• Rendered images with source text:
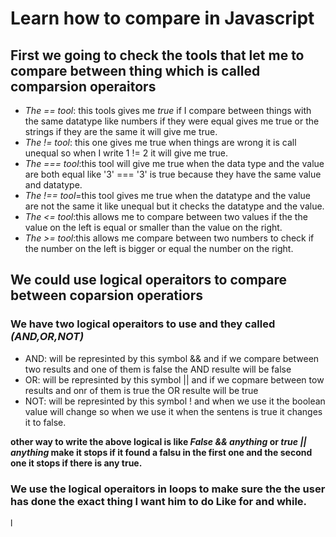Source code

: # Learn how to compare in Javascript

## First we going to check the tools that let me to compare between thing which is called comparsion operaitors

* *The == tool*: this tools gives me *true* if I compare between things with the same datatype like numbers if they were equal gives me true or the strings if they are the same it will give me true.
* *The != tool*: this one gives me true when things are wrong it is call unequal so when I write 1 != 2 it will give me true.
* *The === tool*:this tool will give me true when the data type and the value are both equal like '3' === '3' is true because they have the same value and datatype.
* *The !== tool*=this tool gives me true when the datatype and the value are not the same it like unequal but it checks the datatype and the value.
* *The <= tool*:this allows me to compare between two values if the the value on the left is equal or smaller than the value on the right.
* *The >= tool*:this allows me compare between two numbers to check if the number on the left is bigger or equal the number on the right.
## We could use logical operaitors to compare between coparsion operatiors

### We have two logical operaitors to use and they called *(AND,OR,NOT)*

* AND: will be represinted by this symbol && and if we compare between two results and one of them is false the AND resulte will be false
*  OR: will be represinted by this symbol || and if we copmare between tow results and onr of them is true the OR resulte will be true
*  NOT: will be represinted by this symbol ! and when we use it the boolean value will change so when we use it when the sentens is true it changes it to false.

**other way to write the above logical is like *False && anything* or *true || anything* make it stops if it found a falsu in the first one and the second one it stops if there is any true.**

### We use the logical operaitors in loops to make sure the the user has done the exact thing I want him to do Like for and while.

l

• Instructions to follow: Each line above holding the word "them" counts; reply with how many there are, only the number.

• Response for this exercise: 2